Otro, un obispo, improvisó un pequeño monólogo sobre los límites para obtener una ganancia, las responsabilidades morales de las empresas y el derecho de contar con condiciones dignas para trabajar. El obispo hablaba de certezas mínimas que sentía que se habían olvidado en el desierto. Como que en el reino de Dios un minero que entraba a la mina tenía que saber que volvería. Que su familia podía esperarlo. Que no se quedaría abajo.

Y toda la gente, las cerca de 300 personas que convirtieron la entrada de la San José en una gran sala de espera que aguarda un resultado inconcluso, reaccionó. Un carabinero lloró, un minero abrazó a su hijo, y Claudio Campillay, que está ahí desde el mismo jueves esperando a Mario Gómez, su suegro atrapado, dijo que esto, esta tragedia, no tenía nada que ver con Dios.

-Pero no puedo decirle a mi pareja que pienso así.

-¿Por qué?

Claudio encendió un cigarro mientras el obispo seguía predicando.
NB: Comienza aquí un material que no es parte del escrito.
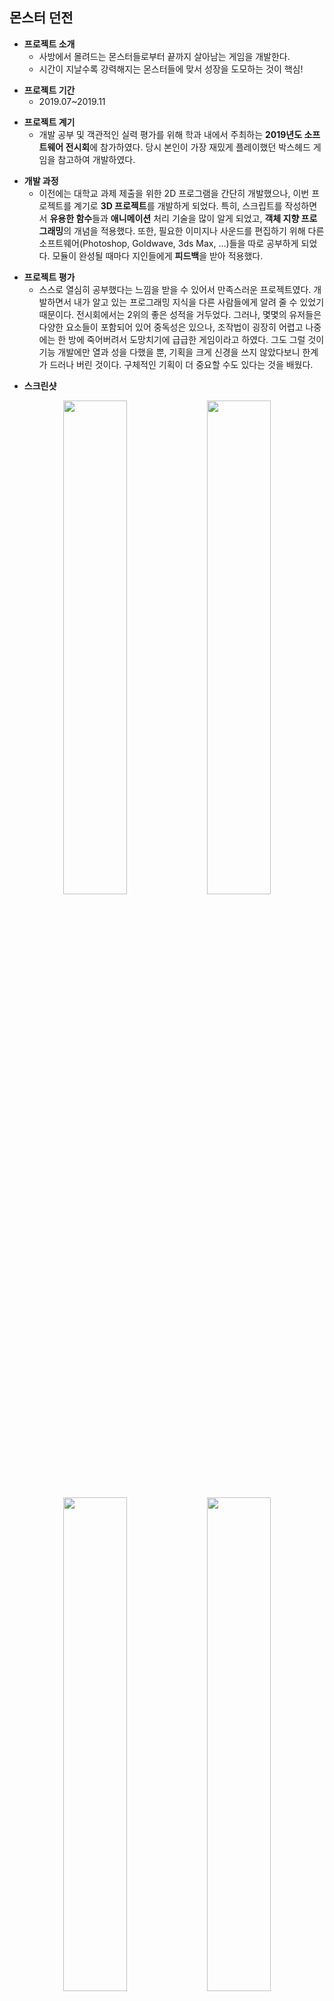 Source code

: ## 몬스터 던전

+ **프로젝트 소개**
  + 사방에서 몰려드는 몬스터들로부터 끝까지 살아남는 게임을 개발한다.
  + 시간이 지날수록 강력해지는 몬스터들에 맞서 성장을 도모하는 것이 핵심!

- **프로젝트 기간**
  - 2019.07~2019.11
  
+ **프로젝트 계기**
  + 개발 공부 및 객관적인 실력 평가를 위해 학과 내에서 주최하는 **2019년도 소프트웨어 전시회**에 참가하였다. 당시 본인이 가장 재밌게 플레이했던 박스헤드 게임을 참고하여 개발하였다.

- **개발 과정**
  - 이전에는 대학교 과제 제출을 위한 2D 프로그램을 간단히 개발했으나, 이번 프로젝트를 계기로 **3D 프로젝트**를 개발하게 되었다. 특히, 스크립트를 작성하면서 **유용한 함수**들과 **애니메이션** 처리 기술을 많이 알게 되었고, **객체 지향 프로그래밍**의 개념을 적용했다. 또한, 필요한 이미지나 사운드를 편집하기 위해 다른 소프트웨어(Photoshop, Goldwave, 3ds Max, ...)들을 따로 공부하게 되었다. 모듈이 완성될 때마다 지인들에게 **피드백**을 받아 적용했다.
  
+ **프로젝트 평가**
  + 스스로 열심히 공부했다는 느낌을 받을 수 있어서 만족스러운 프로젝트였다. 개발하면서 내가 알고 있는 프로그래밍 지식을 다른 사람들에게 알려 줄 수 있었기 때문이다. 전시회에서는 2위의 좋은 성적을 거두었다. 그러나, 몇몇의 유저들은 다양한 요소들이 포함되어 있어 중독성은 있으나, 조작법이 굉장히 어렵고 나중에는 한 방에 죽어버려서 도망치기에 급급한 게임이라고 하였다. 그도 그럴 것이 기능 개발에만 열과 성을 다했을 뿐, 기획을 크게 신경을 쓰지 않았다보니 한계가 드러나 버린 것이다. 구체적인 기획이 더 중요할 수도 있다는 것을 배웠다.

- **스크린샷**
<div align="center"> 
<img width="45%" height="45%" src="https://user-images.githubusercontent.com/60832219/208724636-938072b4-9c87-4932-8e19-d6f82d0d9e8f.png"/>
<img width="45%" height="45%" src="https://user-images.githubusercontent.com/60832219/208724647-a81382e9-90d1-4cff-aa5f-703bc3ac6c6f.png"/>
<img width="45%" height="45%" src="https://user-images.githubusercontent.com/60832219/208724650-f8b30a68-e452-4d24-ba20-bf54c023cb4d.png"/>
<img width="45%" height="45%" src="https://user-images.githubusercontent.com/60832219/208724655-5639bf53-155f-43b4-b27c-f9a3dd00a96b.png"/>
<img width="45%" height="45%" src="https://user-images.githubusercontent.com/60832219/208724661-0b13931f-c4ce-4557-9645-aa4d05e5a286.png"/>
<img width="45%" height="45%" src="https://user-images.githubusercontent.com/60832219/208724664-7c0b4f74-bd90-45a8-bd33-149f13f9bd6a.png"/>
</div>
-Porque para la gente de acá, para las familias mineras, es importante creer en milagros.

La historia de una agonía

Blanca Rojas estaba en cama con su marido viendo la televisión, cuando vio esa nota que lo cambió todo. Que hablaba de un accidente y de un derrumbe, en esa misma mina donde trabajaba su hermano Esteban y sus primos Pablo y Víctor. Blanca arrastró su cuerpo de 47 años como pudo hasta la mina y se quedó ahí sin saber qué esperar, pero entendiendo que en toda esta situación había algo que superaba la mala suerte. Que convertía toda esta situación en la culminación de un destino innecesariamente cabrón.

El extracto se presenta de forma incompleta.